Dropout Twice Again! This Time It Achieved SOTA on Supervised Tasks

By 苏剑林 | July 01, 2021

Readers who follow new developments in NLP are likely impressed by SimCSE released in April. By simply "applying Dropout twice" to construct positive samples for contrastive learning, it achieved across-the-board SOTA results in unsupervised semantic similarity tasks. Coincidentally, the recent paper "R-Drop: Regularized Dropout for Neural Networks" proposed R-Drop, which applies the idea of "Dropout twice" to supervised tasks. Almost every experimental result showed significant improvements. Furthermore, the author found in his own experiments that it also performs impressively in semi-supervised tasks.

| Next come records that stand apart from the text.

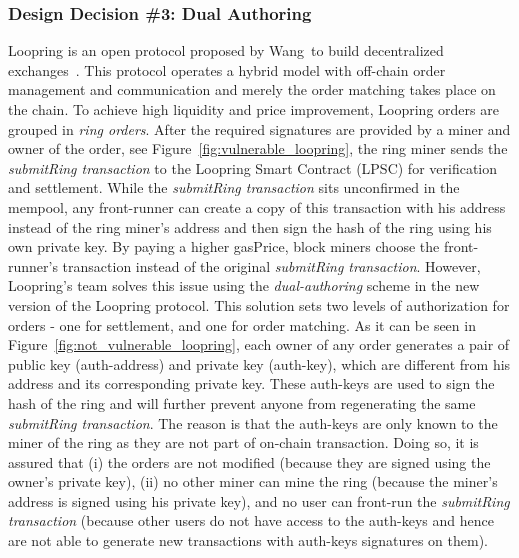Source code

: \subsubsection{Design Decision \#3: Dual Authoring\newline}

Loopring is an open protocol proposed by Wang~\etal to build decentralized exchanges~\cite{wang2018loopring}. This protocol operates a hybrid model with off-chain order management and communication and merely the order matching takes place on the chain. To achieve high liquidity and price improvement, Loopring orders are grouped in \emph{ring orders}. After the required signatures are provided by a miner and owner of the order, see Figure~\ref{fig:vulnerable_loopring}, the ring miner sends the \emph{submitRing transaction} to the Loopring Smart Contract (LPSC) for verification and settlement. While the \emph{submitRing transaction} sits unconfirmed in the mempool, any front-runner can create a copy of this transaction with his address instead of the ring miner's address and then sign the hash of the ring using his own private key. By paying a higher gasPrice, block miners choose the front-runner's transaction instead of the original \emph{submitRing transaction}. However, Loopring's team solves this issue using the \emph{dual-authoring} scheme in the new version of the Loopring protocol. This solution sets two levels of authorization for orders - one for settlement, and one for order matching. As it can be seen in Figure~\ref{fig:not_vulnerable_loopring}, each owner of any order generates a pair of public key (auth-address) and private key (auth-key), which are different from his address and its corresponding private key. These auth-keys are used to sign the hash of the ring and will further prevent anyone from regenerating the same \emph{submitRing transaction}. The reason is that the auth-keys are only known to the miner of the ring as they are not part of on-chain transaction. Doing so, it is assured that (i) the orders are not modified (because they are signed using the owner's private key), (ii) no other miner can mine the ring (because the miner's address is signed using his private key), and no user can front-run the \emph{submitRing transaction} (because other users do not have access to the auth-keys and hence are not able to generate new transactions with auth-keys signatures on them).

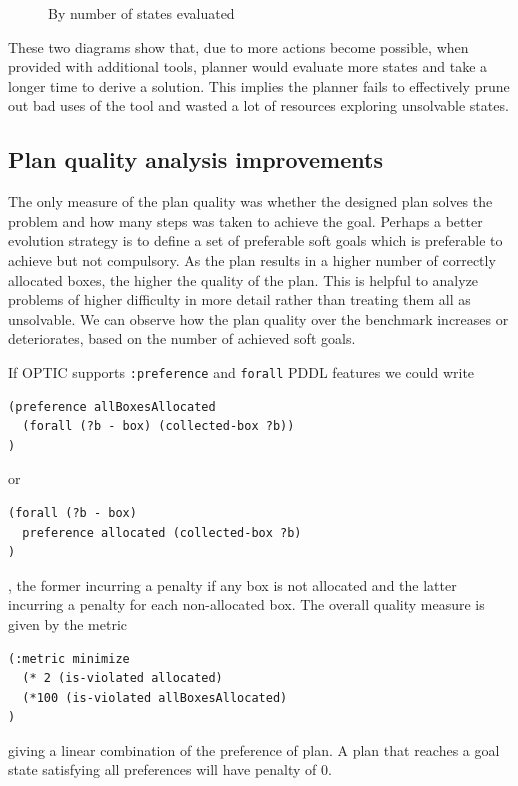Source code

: \documentclass[letterpaper]{article} %
\begin{document}
\begin{figure}
\caption{By number of states evaluated}
\end{figure}
These two diagrams show that, due to more actions become possible, 
when provided with additional tools, planner would evaluate more 
states and take a longer time to derive a solution. This implies 
the planner fails to effectively prune out bad uses of the tool and 
wasted a lot of resources exploring unsolvable states. 
\subsection{Plan quality analysis improvements}
The only measure of the plan quality was whether 
the designed plan solves the problem and how many 
steps was taken to achieve the goal. Perhaps a better 
evolution strategy is to define a set of preferable 
soft goals which is preferable to achieve but not 
compulsory. As the plan results in a higher number 
of correctly allocated boxes, the higher the quality 
of the plan.  This is helpful to analyze problems 
of higher difficulty in more detail rather than 
treating them all as unsolvable. We can observe 
how the plan quality over the benchmark increases 
or deteriorates, based on the number of achieved 
soft goals.  

If OPTIC supports \texttt{:preference} and \texttt{forall}
PDDL features we could write 
\begin{verbatim}
(preference allBoxesAllocated 
  (forall (?b - box) (collected-box ?b))
)  
\end{verbatim}
or 
\begin{verbatim}
(forall (?b - box) 
  preference allocated (collected-box ?b)
)
\end{verbatim}
, the former incurring a penalty if any box is
 not allocated and the latter incurring a 
 penalty for each non-allocated box. 
 The overall quality measure is given by the metric
\begin{verbatim}
(:metric minimize 
  (* 2 (is-violated allocated)
  (*100 (is-violated allBoxesAllocated)
)
\end{verbatim}
 giving a linear combination of the preference of plan. 
 A plan that reaches a goal state satisfying 
 all preferences will have penalty of 0.
 \cite{haslum_2019}



\end{document}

The simple act of "Dropout twice" surprisingly yields a "decathlon-like" performance. This article introduces R-Drop and shares the author's thoughts on the underlying principles.

SimCSE

In "Are Chinese Tasks Still SOTA? We Added Some Experiments to SimCSE", we already introduced SimCSE. Briefly, SimCSE is a contrastive learning scheme for NLP. The standard contrastive learning workflow involves passing the same sample through different data augmentation methods to obtain a positive sample pair, while all other samples in the batch are treated as negative samples. The loss is then used to reduce the distance between positive samples and increase the distance between negative samples.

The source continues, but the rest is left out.